Miércoles Santo, traición

Martín Esteban había sido cabrero y ganadero de lana desde que se enganchó a la teta de su madre, desde siempre, como lo fue su padre, lo fue su abuelo y con seguridad lo fue el abuelo de aquél. Y no hay que poner en duda que algún pariente suyo fuera en la tropa de Abraham cuando el patriarca movió su hato de ovejas por todas y cada una de las majadas del Creciente Fértil. De andares poco vacilantes y dormir un instante, como burro y a cabezás, era hombre de morder aquí y allá, como las hormigas, de juntar mucha plata, gastar ninguna y vender a su padre si era menester.
Habiendo heredado un rebaño considerable, en poco tiempo, y por su mucho bullir, lo había doblado en número y camino llevaba de triplicarlo. Contrariamente, día con día menguaba en carnes y ganaba en harapos. Pero, hete ahí que en las cosas de gestionar su hacienda, y dejándose llevar por los consejos de los que decían tener buenas entendederas y mejor apostolado, había cambiado el campo abierto y la ancha vereda por la pestilente estrechez de las cuadras, pastorear a la par que el ganado por darle metódica vuelta y grano contado, cantar coplas al viento y disfrutar soleándose por un bregar sin tino ni rumbo… y ahora, consumido, abatido, se quejaba de andar sin cuartos para tanta pompa y día con día se le resecaba el alma.

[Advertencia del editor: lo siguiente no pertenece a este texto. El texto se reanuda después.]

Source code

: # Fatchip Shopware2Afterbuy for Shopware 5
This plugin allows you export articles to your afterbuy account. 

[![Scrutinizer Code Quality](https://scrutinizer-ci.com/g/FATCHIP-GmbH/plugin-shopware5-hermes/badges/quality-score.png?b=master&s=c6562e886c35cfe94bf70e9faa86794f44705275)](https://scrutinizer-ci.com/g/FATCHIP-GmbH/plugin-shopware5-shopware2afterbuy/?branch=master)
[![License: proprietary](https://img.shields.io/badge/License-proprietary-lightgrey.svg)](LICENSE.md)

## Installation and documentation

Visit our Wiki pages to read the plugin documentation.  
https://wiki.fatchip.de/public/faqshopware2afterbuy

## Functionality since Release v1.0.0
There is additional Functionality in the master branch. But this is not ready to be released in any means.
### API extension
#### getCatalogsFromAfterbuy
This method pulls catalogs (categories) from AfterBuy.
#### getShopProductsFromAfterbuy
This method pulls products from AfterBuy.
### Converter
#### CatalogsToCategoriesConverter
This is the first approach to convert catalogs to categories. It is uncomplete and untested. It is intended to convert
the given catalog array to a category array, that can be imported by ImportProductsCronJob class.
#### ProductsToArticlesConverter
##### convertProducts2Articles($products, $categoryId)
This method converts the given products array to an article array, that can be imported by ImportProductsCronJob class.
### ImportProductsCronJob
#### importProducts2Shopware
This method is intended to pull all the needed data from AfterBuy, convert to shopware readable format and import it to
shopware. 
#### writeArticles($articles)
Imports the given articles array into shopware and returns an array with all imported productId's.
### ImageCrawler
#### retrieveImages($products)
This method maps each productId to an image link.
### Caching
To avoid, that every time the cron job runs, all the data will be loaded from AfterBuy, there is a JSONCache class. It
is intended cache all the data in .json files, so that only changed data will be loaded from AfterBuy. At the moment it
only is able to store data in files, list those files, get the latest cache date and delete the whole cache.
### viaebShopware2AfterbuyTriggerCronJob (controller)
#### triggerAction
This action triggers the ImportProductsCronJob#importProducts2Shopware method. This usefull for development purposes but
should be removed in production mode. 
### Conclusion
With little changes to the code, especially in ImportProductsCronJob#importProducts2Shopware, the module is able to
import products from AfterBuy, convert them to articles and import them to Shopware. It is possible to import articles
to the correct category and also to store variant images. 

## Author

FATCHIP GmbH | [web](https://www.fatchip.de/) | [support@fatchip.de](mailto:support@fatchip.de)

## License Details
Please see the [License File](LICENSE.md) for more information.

domingo, 5 de abril de 2020

Domingo de Ramos, victoria

Cuando chico y por aquellos días, a los zagales que rondábamos el Corralón, un altozano en sempiterna ruina, un magnífico cubil para ocultar las muchas invenciones y trastás de la chiquillería, nos daba por entretener las mañanas de sopor, y no aburrirnos, con trajines que hoy sonarían a disparate.
Cuando el sol estaba tendido en todo lo alto, con regocijo, los chiquillos veíamos a Juan Manuel doblar la empinada calleja del Cotanillo cabalgando sobre su cascajoso Pascuali, como si el buen señor condujera el mismo pollino de Cristo ataviado de palmas y ramoniza. El artilugio no era más que un alboroto de hierros y reventones de carburador, un vehículo de un amarillo descolorido que avisaba anticipadamente y con gran estruendo de su llegada. Y era el piloto un señor hecho a la semejanza de aquel ingenio del demonio, de enérgico vozarrón, un estampido según horas, pero de un corazón tan grande que en nada desmerecía el inmenso y espantoso trueno de la voz.
Después de tantos de traqueteos y enseñanzas, habiendo dejado atrás la rastrojera del Pozo Nuevo y el estridente rumor de las chicharras, llegaba al pie de las cuadras dominado por un frenesí tan intenso que parecía más baile de San Vito que el efecto de una estrepitosa conducción. Y de tal calibre llegaban a ser los meneos que, una vez puestos los pies en tierra, aún se mantenía unos momentos sin control y a la deriva. El remolque, que llegaba entre vítores y cargado hasta las trancas con alpacas de paja o haces de ramón, según tiempo, por su esperpéntica forma en nada desmerecía a las más afamadas y legendarias torres. Unas veces se parecía a la muy fotografiada Torre de Pisa, por el mucho ángulo y doblez que mostraba la carga, pero no eran menos las ocasiones en las que la inclinación era tal que acababa como la de Babel, dando por tierra con la compostura.